▼

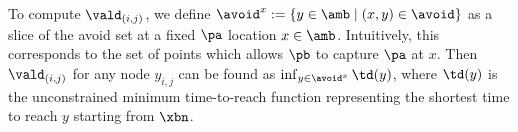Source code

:To compute $\vald_{(i,j)}$, we define $\avoid^{x} := \{y \in \amb \mid (x,y) \in \avoid \}$ as a slice of the avoid set at a fixed $\pa$ location $x \in \amb$.  Intuitively, this corresponds to the set of points which allows $\pb$ to capture $\pa$ at $x$.  Then $\vald_{(i,j)}$ for any node $y_{i,j}$ can be found as $\inf_{y \in \avoid^x} \td(y)$, where $\td(y)$ is the unconstrained minimum time-to-reach function representing the shortest time to reach $y$ starting from $\xbn$. 




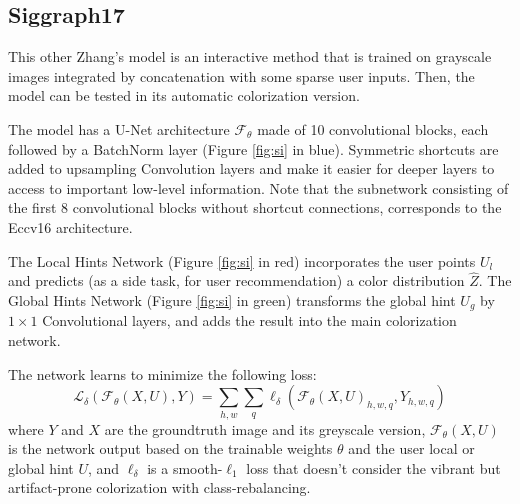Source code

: \subsection{Siggraph17}

This other Zhang's model is an interactive method that is trained on grayscale images integrated by concatenation
with some sparse user inputs. Then, the model can be tested in its automatic colorization version.

The model has a U-Net architecture $\mathcal{F}_\theta$ made of 10 convolutional blocks, each followed by a BatchNorm layer (Figure \ref{fig:si} in blue).
Symmetric shortcuts are added to upsampling Convolution layers and make it easier for deeper layers to access to important low-level information. Note that the subnetwork consisting of the first 8
convolutional blocks without shortcut connections, corresponds to the Eccv16 architecture.

The Local Hints Network (Figure \ref{fig:si} in red) incorporates the user points $U_l$ and predicts (as a side task, for user recommendation) a color distribution $\hat{Z}$. The Global Hints Network (Figure \ref{fig:si} in green) transforms the global hint $U_g$ by $1\times1$ Convolutional layers, and adds the result into the main colorization network.

The network learns to minimize the following loss:
\begin{equation*}
	\mathcal{L}_\delta(\mathcal{F}_\theta(X, U), Y) = \sum_{h,w} \sum_{q} \ell_\delta (\mathcal{F}_\theta(X, U)_{h,w,q}, Y_{h,w,q})
\end{equation*}
where $Y$ and $X$ are the groundtruth image and its greyscale version, $\mathcal{F}_\theta(X, U)$ is the network output based on the trainable weights $\theta$ and the user local or global hint $U$, and $\ell_\delta$ is a smooth-$\ell_1$ loss that doesn't consider the vibrant but artifact-prone colorization with class-rebalancing.

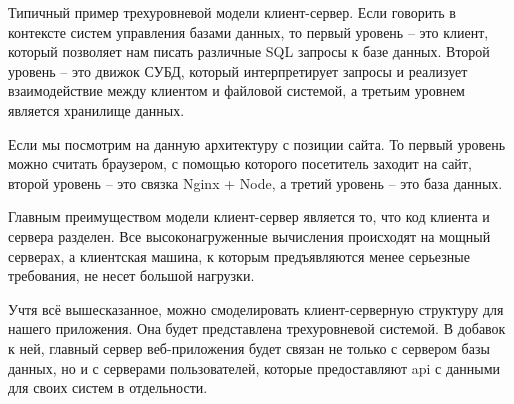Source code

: Типичный пример трехуровневой модели клиент-сервер. Если говорить в контексте систем управления базами данных, то первый уровень – это клиент, который позволяет нам писать различные SQL запросы к базе данных. Второй уровень – это движок СУБД, который интерпретирует запросы и реализует взаимодействие между клиентом и файловой системой, а третьим уровнем является хранилище данных.

Если мы посмотрим на данную архитектуру с позиции сайта. То первый уровень можно считать браузером, с помощью которого посетитель заходит на сайт, второй уровень – это связка Nginx + Node, а третий уровень – это база данных. 

Главным преимуществом модели клиент-сервер является то, что код клиента и сервера разделен. Все высоконагруженные вычисления происходят на мощный серверах, а клиентская машина, к которым предъявляются менее серьезные требования, не несет большой нагрузки.

Учтя всё вышесказанное, можно смоделировать клиент-серверную структуру для нашего приложения. Она будет представлена трехуровневой системой. В добавок к ней, главный сервер веб-приложения будет связан не только с сервером базы данных, но и с серверами пользователей, которые предоставляют api с данными для своих систем в отдельности. 
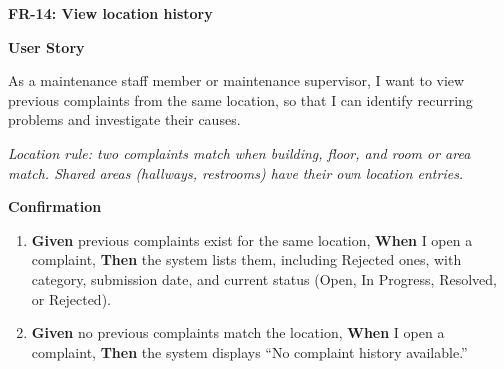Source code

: \noindent\textbf{FR-14: View location history}\par\nopagebreak[4]\smallskip
\noindent\textbf{User Story}\par\nopagebreak[4]
\noindent As a maintenance staff member or maintenance supervisor, I want to view previous complaints from the same location, so that I can identify recurring problems and investigate their causes.\par\smallskip
\noindent\textit{Location rule: two complaints match when building, floor, and room or area match. Shared areas (hallways, restrooms) have their own location entries.}\par\smallskip
{\makeatletter
{}
\makeatother
\noindent\textbf{Confirmation}\par\nopagebreak[4]\vspace{-6pt}\nopagebreak[4]
\begin{enumerate}\setlength{\itemsep}{2pt}\setlength{\parsep}{0pt}\setlength{\topsep}{2pt}\setlength{\partopsep}{0pt}
  \item \textbf{Given} previous complaints exist for the same location, \textbf{When} I open a complaint, \textbf{Then} the system lists them, including Rejected ones, with category, submission date, and current status (Open, In Progress, Resolved, or Rejected).
  \item \textbf{Given} no previous complaints match the location, \textbf{When} I open a complaint, \textbf{Then} the system displays ``No complaint history available.''
\end{enumerate}}
\medskip
 
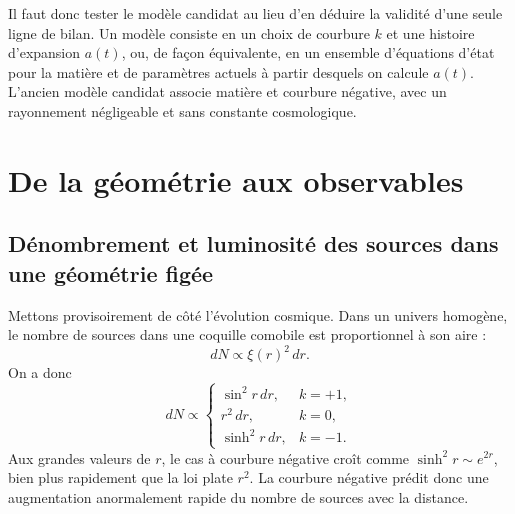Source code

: \begin{classroomqa}
\end{classroomqa}

Il faut donc tester le modèle candidat au lieu d’en déduire la validité d’une seule ligne de bilan. Un modèle consiste en un choix de courbure \(k\) et une histoire d’expansion \(a(t)\), ou, de façon équivalente, en un ensemble d’équations d’état pour la matière et de paramètres actuels à partir desquels on calcule \(a(t)\). L’ancien modèle candidat associe matière et courbure négative, avec un rayonnement négligeable et sans constante cosmologique.

\section{De la géométrie aux observables}

\subsection{Dénombrement et luminosité des sources dans une géométrie figée}

Mettons provisoirement de côté l’évolution cosmique. Dans un univers homogène, le nombre de sources dans une coquille comobile est proportionnel à son aire :
\begin{equation}
dN\propto \xi(r)^2\,dr.
\label{eq:c06-shell-count}
\end{equation}
On a donc
\begin{equation}
dN\propto
\begin{cases}
\sin^2r\,dr, & k=+1,\\
r^2\,dr, & k=0,\\
\sinh^2r\,dr, & k=-1.
\end{cases}
\end{equation}
Aux grandes valeurs de \(r\), le cas à courbure négative croît comme \(\sinh^2r\sim e^{2r}\), bien plus rapidement que la loi plate \(r^2\). La courbure négative prédit donc une augmentation anormalement rapide du nombre de sources avec la distance.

▲

## ACTIVITY
Give the listing again, exactly as it appears, but without its images.

## ANSWER FOR THIS EXERCISE
Source code

:To compute $\vald_{(i,j)}$, we define $\avoid^{x} := \{y \in \amb \mid (x,y) \in \avoid \}$ as a slice of the avoid set at a fixed $\pa$ location $x \in \amb$.  Intuitively, this corresponds to the set of points which allows $\pb$ to capture $\pa$ at $x$.  Then $\vald_{(i,j)}$ for any node $y_{i,j}$ can be found as $\inf_{y \in \avoid^x} \td(y)$, where $\td(y)$ is the unconstrained minimum time-to-reach function representing the shortest time to reach $y$ starting from $\xbn$. 




Source code

: \subsection{Siggraph17}

This other Zhang's model is an interactive method that is trained on grayscale images integrated by concatenation
with some sparse user inputs. Then, the model can be tested in its automatic colorization version.

The model has a U-Net architecture $\mathcal{F}_\theta$ made of 10 convolutional blocks, each followed by a BatchNorm layer (Figure \ref{fig:si} in blue).
Symmetric shortcuts are added to upsampling Convolution layers and make it easier for deeper layers to access to important low-level information. Note that the subnetwork consisting of the first 8
convolutional blocks without shortcut connections, corresponds to the Eccv16 architecture.

The Local Hints Network (Figure \ref{fig:si} in red) incorporates the user points $U_l$ and predicts (as a side task, for user recommendation) a color distribution $\hat{Z}$. The Global Hints Network (Figure \ref{fig:si} in green) transforms the global hint $U_g$ by $1\times1$ Convolutional layers, and adds the result into the main colorization network.

The network learns to minimize the following loss:
\begin{equation*}
	\mathcal{L}_\delta(\mathcal{F}_\theta(X, U), Y) = \sum_{h,w} \sum_{q} \ell_\delta (\mathcal{F}_\theta(X, U)_{h,w,q}, Y_{h,w,q})
\end{equation*}
where $Y$ and $X$ are the groundtruth image and its greyscale version, $\mathcal{F}_\theta(X, U)$ is the network output based on the trainable weights $\theta$ and the user local or global hint $U$, and $\ell_\delta$ is a smooth-$\ell_1$ loss that doesn't consider the vibrant but artifact-prone colorization with class-rebalancing.

Source code

: Типичный пример трехуровневой модели клиент-сервер. Если говорить в контексте систем управления базами данных, то первый уровень – это клиент, который позволяет нам писать различные SQL запросы к базе данных. Второй уровень – это движок СУБД, который интерпретирует запросы и реализует взаимодействие между клиентом и файловой системой, а третьим уровнем является хранилище данных.

Если мы посмотрим на данную архитектуру с позиции сайта. То первый уровень можно считать браузером, с помощью которого посетитель заходит на сайт, второй уровень – это связка Nginx + Node, а третий уровень – это база данных. 

Главным преимуществом модели клиент-сервер является то, что код клиента и сервера разделен. Все высоконагруженные вычисления происходят на мощный серверах, а клиентская машина, к которым предъявляются менее серьезные требования, не несет большой нагрузки.

Учтя всё вышесказанное, можно смоделировать клиент-серверную структуру для нашего приложения. Она будет представлена трехуровневой системой. В добавок к ней, главный сервер веб-приложения будет связан не только с сервером базы данных, но и с серверами пользователей, которые предоставляют api с данными для своих систем в отдельности. 
Source code

: \noindent\textbf{FR-14: View location history}\par\nopagebreak[4]\smallskip
\noindent\textbf{User Story}\par\nopagebreak[4]
\noindent As a maintenance staff member or maintenance supervisor, I want to view previous complaints from the same location, so that I can identify recurring problems and investigate their causes.\par\smallskip
\noindent\textit{Location rule: two complaints match when building, floor, and room or area match. Shared areas (hallways, restrooms) have their own location entries.}\par\smallskip
{\makeatletter
{}
\makeatother
\noindent\textbf{Confirmation}\par\nopagebreak[4]\vspace{-6pt}\nopagebreak[4]
\begin{enumerate}\setlength{\itemsep}{2pt}\setlength{\parsep}{0pt}\setlength{\topsep}{2pt}\setlength{\partopsep}{0pt}
  \item \textbf{Given} previous complaints exist for the same location, \textbf{When} I open a complaint, \textbf{Then} the system lists them, including Rejected ones, with category, submission date, and current status (Open, In Progress, Resolved, or Rejected).
  \item \textbf{Given} no previous complaints match the location, \textbf{When} I open a complaint, \textbf{Then} the system displays ``No complaint history available.''
\end{enumerate}}
\medskip
 
Source code

: \begin{classroomqa}
\end{classroomqa}

Il faut donc tester le modèle candidat au lieu d’en déduire la validité d’une seule ligne de bilan. Un modèle consiste en un choix de courbure \(k\) et une histoire d’expansion \(a(t)\), ou, de façon équivalente, en un ensemble d’équations d’état pour la matière et de paramètres actuels à partir desquels on calcule \(a(t)\). L’ancien modèle candidat associe matière et courbure négative, avec un rayonnement négligeable et sans constante cosmologique.

\section{De la géométrie aux observables}

\subsection{Dénombrement et luminosité des sources dans une géométrie figée}

Mettons provisoirement de côté l’évolution cosmique. Dans un univers homogène, le nombre de sources dans une coquille comobile est proportionnel à son aire :
\begin{equation}
dN\propto \xi(r)^2\,dr.
\label{eq:c06-shell-count}
\end{equation}
On a donc
\begin{equation}
dN\propto
\begin{cases}
\sin^2r\,dr, & k=+1,\\
r^2\,dr, & k=0,\\
\sinh^2r\,dr, & k=-1.
\end{cases}
\end{equation}
Aux grandes valeurs de \(r\), le cas à courbure négative croît comme \(\sinh^2r\sim e^{2r}\), bien plus rapidement que la loi plate \(r^2\). La courbure négative prédit donc une augmentation anormalement rapide du nombre de sources avec la distance.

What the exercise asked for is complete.